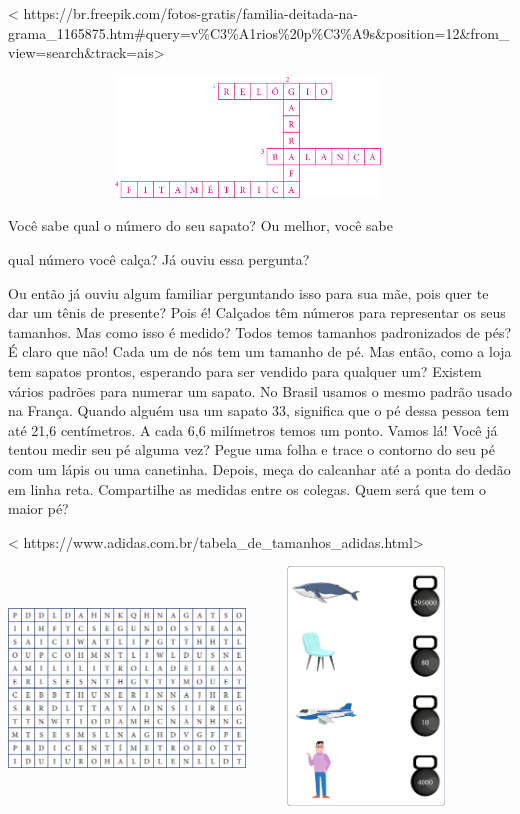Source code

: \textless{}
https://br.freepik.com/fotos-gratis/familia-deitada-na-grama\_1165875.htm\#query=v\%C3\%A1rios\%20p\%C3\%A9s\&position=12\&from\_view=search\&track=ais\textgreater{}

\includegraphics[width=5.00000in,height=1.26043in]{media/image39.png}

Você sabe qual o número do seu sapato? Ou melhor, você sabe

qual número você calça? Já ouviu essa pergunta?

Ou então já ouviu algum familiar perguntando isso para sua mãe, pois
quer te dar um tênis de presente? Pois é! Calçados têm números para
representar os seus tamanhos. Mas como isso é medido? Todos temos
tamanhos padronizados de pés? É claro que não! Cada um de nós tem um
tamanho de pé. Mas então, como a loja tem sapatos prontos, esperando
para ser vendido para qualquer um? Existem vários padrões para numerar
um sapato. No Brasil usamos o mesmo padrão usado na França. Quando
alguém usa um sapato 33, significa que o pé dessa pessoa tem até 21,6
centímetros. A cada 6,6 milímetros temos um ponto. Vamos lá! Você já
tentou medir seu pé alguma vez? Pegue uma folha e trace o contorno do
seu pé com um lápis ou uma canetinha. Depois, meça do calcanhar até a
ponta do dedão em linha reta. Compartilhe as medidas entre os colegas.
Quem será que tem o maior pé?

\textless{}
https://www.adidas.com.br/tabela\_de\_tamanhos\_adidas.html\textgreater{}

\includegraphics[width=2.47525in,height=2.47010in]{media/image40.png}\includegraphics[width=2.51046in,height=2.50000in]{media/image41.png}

------------------------------------------------------------

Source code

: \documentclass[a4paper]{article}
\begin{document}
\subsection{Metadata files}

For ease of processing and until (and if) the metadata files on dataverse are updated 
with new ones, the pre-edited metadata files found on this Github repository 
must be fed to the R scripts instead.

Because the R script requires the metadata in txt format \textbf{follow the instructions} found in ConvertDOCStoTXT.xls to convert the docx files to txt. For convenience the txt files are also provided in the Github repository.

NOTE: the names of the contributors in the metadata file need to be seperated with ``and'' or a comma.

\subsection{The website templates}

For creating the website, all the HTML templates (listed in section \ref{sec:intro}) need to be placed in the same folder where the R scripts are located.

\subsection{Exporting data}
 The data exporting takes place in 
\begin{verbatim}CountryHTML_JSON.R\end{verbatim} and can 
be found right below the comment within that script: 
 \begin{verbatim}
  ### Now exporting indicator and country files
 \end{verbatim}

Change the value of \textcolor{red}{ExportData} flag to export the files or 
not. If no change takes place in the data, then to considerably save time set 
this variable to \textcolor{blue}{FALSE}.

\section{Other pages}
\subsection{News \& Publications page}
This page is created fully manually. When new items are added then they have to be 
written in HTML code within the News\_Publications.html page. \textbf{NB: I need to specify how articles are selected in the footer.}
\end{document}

------------------------------------------------------------

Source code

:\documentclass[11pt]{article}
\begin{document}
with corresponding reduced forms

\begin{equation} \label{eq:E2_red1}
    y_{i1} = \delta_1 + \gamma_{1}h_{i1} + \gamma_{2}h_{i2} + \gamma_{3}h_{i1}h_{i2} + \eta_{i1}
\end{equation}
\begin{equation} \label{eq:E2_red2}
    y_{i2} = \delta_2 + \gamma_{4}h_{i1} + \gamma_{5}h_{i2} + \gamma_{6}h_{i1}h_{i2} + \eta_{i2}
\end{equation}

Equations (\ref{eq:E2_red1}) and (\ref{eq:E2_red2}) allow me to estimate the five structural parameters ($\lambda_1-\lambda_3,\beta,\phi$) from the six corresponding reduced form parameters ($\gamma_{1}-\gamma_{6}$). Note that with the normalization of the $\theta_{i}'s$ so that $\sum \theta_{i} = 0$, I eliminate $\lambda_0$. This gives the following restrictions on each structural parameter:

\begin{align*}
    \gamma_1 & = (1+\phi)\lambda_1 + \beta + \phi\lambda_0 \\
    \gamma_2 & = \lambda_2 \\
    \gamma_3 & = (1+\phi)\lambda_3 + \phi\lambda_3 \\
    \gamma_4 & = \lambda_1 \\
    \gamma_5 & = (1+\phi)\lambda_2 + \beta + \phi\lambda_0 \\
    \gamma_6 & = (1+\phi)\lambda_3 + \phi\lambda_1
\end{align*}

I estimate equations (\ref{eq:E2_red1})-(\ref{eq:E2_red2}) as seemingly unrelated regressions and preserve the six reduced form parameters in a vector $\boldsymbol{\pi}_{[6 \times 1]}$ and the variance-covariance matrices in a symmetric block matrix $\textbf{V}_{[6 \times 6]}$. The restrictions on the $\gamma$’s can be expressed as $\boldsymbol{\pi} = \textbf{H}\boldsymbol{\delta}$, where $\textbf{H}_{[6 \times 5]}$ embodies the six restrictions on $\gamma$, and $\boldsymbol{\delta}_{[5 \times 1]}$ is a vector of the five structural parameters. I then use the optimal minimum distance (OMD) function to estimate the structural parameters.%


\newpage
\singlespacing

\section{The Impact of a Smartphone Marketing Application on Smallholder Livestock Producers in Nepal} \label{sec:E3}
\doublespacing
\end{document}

------------------------------------------------------------

In the records above, how many lines hold the string "need"? Respond with that number only.

3